▸ **WHAT YOU HAVE TO DO**: Copy verbatim the block of lines in the entries below whose first line contains "Nominally, this is" and whose last line contains "to facilitate comparisons". Leave out all other lines.

***

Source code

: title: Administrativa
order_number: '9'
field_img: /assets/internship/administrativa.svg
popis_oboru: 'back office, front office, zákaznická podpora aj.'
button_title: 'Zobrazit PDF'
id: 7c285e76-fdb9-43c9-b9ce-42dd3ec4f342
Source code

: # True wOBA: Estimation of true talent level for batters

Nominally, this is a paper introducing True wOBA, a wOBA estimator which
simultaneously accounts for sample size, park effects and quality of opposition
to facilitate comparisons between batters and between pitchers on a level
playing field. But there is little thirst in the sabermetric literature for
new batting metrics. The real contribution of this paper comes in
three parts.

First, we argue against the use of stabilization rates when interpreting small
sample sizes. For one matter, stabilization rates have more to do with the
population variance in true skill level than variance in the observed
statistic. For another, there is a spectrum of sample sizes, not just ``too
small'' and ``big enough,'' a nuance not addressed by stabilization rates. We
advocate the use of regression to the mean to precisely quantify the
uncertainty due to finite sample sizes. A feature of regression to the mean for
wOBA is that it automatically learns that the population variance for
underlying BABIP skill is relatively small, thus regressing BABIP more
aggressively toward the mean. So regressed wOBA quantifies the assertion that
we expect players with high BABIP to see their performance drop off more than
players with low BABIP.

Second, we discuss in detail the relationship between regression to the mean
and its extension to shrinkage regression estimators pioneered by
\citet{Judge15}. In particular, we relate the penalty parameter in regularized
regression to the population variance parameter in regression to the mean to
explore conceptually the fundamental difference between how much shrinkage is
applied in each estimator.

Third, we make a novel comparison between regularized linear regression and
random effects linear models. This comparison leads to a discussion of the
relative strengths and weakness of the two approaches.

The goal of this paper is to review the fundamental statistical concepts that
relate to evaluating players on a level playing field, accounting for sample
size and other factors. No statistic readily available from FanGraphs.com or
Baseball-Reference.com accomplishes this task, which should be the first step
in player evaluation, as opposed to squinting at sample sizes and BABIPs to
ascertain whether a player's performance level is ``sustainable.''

***

▸ **RESULT**:
Nominally, this is a paper introducing True wOBA, a wOBA estimator which
simultaneously accounts for sample size, park effects and quality of opposition
to facilitate comparisons between batters and between pitchers on a level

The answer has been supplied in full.